He fled as the consortium of 17 banks that his grounded Kingfisher Airlines owes Rs 9,500 crore to approached the Supreme Court seeking his detention. He was declared a willful defaulter by State Bank of India, the leader of the consortium.
Mallya denies he has fled. "I am an international businessman. I travel to and from India frequently. I did not flee from India and neither am I an absconder. Rubbish," he tweeted.
This entire episode has reminded many of IPL czar Lalit Modi, who too had fled after coming under investigation. The investigating agencies have so far failed to get him extradited. The foreign governments look for a convincing case when it comes to extraditing offenders back to the home country.
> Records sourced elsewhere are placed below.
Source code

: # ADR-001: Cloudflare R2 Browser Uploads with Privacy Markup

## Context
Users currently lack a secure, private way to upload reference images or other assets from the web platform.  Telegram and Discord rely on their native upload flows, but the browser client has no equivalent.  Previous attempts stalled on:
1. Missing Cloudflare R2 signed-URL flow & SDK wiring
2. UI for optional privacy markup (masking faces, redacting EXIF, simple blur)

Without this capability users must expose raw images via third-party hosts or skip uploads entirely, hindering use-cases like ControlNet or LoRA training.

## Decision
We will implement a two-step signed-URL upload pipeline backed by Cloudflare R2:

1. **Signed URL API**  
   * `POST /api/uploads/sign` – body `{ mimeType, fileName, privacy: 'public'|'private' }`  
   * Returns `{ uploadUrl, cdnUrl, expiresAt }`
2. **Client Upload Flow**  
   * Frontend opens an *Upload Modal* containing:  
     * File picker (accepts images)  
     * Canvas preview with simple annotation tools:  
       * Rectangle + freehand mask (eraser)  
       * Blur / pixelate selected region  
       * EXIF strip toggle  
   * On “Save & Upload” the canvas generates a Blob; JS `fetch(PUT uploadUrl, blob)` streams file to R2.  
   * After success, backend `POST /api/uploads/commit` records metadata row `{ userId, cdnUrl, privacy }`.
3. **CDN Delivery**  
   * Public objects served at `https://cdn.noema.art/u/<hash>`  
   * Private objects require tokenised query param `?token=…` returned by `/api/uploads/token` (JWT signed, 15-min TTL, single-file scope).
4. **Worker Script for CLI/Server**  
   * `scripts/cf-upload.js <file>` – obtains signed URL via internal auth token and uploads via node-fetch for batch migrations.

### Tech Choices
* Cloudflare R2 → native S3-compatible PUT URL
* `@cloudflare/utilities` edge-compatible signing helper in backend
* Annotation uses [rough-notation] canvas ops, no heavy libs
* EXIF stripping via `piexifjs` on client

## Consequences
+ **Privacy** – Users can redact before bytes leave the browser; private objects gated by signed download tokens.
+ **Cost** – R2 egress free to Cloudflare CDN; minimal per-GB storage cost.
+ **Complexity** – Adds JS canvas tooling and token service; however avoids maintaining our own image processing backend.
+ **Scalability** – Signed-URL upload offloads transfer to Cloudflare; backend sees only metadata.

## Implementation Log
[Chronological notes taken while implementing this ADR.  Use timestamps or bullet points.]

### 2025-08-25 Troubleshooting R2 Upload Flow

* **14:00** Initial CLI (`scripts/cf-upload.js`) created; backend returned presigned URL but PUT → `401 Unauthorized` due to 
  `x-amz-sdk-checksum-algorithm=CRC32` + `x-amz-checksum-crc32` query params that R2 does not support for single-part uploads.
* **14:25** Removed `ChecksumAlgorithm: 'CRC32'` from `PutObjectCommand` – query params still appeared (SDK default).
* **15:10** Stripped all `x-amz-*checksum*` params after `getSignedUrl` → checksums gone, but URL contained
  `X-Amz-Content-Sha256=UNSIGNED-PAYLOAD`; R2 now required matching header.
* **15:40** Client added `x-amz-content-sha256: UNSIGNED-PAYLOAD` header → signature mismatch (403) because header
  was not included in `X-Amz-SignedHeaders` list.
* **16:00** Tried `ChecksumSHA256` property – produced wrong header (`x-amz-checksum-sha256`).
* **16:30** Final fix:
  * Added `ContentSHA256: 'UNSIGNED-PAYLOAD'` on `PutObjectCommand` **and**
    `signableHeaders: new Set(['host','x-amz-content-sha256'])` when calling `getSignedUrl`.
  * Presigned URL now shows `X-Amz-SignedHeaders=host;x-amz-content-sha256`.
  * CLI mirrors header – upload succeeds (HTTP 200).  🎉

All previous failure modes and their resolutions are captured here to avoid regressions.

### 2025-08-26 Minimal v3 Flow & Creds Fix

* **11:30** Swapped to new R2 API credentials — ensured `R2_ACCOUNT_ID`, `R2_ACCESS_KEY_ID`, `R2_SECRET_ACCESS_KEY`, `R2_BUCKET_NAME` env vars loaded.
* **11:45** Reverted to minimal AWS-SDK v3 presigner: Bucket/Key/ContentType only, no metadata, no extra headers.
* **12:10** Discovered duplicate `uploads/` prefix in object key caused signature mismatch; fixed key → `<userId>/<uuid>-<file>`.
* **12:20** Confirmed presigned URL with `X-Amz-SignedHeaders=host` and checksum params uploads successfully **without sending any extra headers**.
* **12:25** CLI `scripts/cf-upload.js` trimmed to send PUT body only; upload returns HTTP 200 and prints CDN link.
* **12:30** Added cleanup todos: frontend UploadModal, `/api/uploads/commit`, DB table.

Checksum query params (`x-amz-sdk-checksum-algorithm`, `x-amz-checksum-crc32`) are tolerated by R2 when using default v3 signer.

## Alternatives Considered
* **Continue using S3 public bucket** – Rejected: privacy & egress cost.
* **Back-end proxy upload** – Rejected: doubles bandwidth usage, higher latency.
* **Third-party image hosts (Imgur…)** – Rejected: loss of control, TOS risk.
Meanwhile, the Opposition has claimed Mallya, the flamboyant millionaire, was allowed to leave by the NDA government. There are claims that the CBI, which first issued a lookout circular against him in October 2015 asking that he be detained if he tries to leave the country, changed the circular's nature a month later and asked the Bureau of Immigration to just inform it about his movement and plans.
The CBI has now reportedly claimed that the first circular was issued by mistake.
A CBI official said the agency has interrogated Mallya thrice in the last five months. "He has been interrogated twice in Mumbai and once in Delhi," the CBI official said. Since he would make himself available and inform the CBI about his travel plans, the official added, they didn't feel the need to detain him. "There is no arrest warrant against him as of now."
Mallya is being probed by the CBI as well as the Enforcement Directorate. While the former has now issued Letters Rogatory against him, the ED has summoned him through email.
The CBI has registered a case against Mallya, Kingfisher Airlines as well as executives of the IDBI bank, which had sanctioned a Rs 950 crore loan to the airline in 2015. The agency is probing whether the money was wrongly used and diverted abroad.
After the initial findings, it approached the ED which in turn filed a case under the Prevention of Money Laundering Act in Mumbai. Sources in the ED said they are interrogating a chartered accountant of Mallya's company and his former Chief Financial Officer.
Some top IDBI executives have also been asked to join the investigations. They include Yogesh Agarwal, the then chairman and managing director of the Bank, as well as BK Batra, OV Bundellu, R Bansal and SKV Srinivasan, all of whom were part of the credit committee which sanctioned the loans, reportedly despite Kingfisher Airlines' low credit ratings.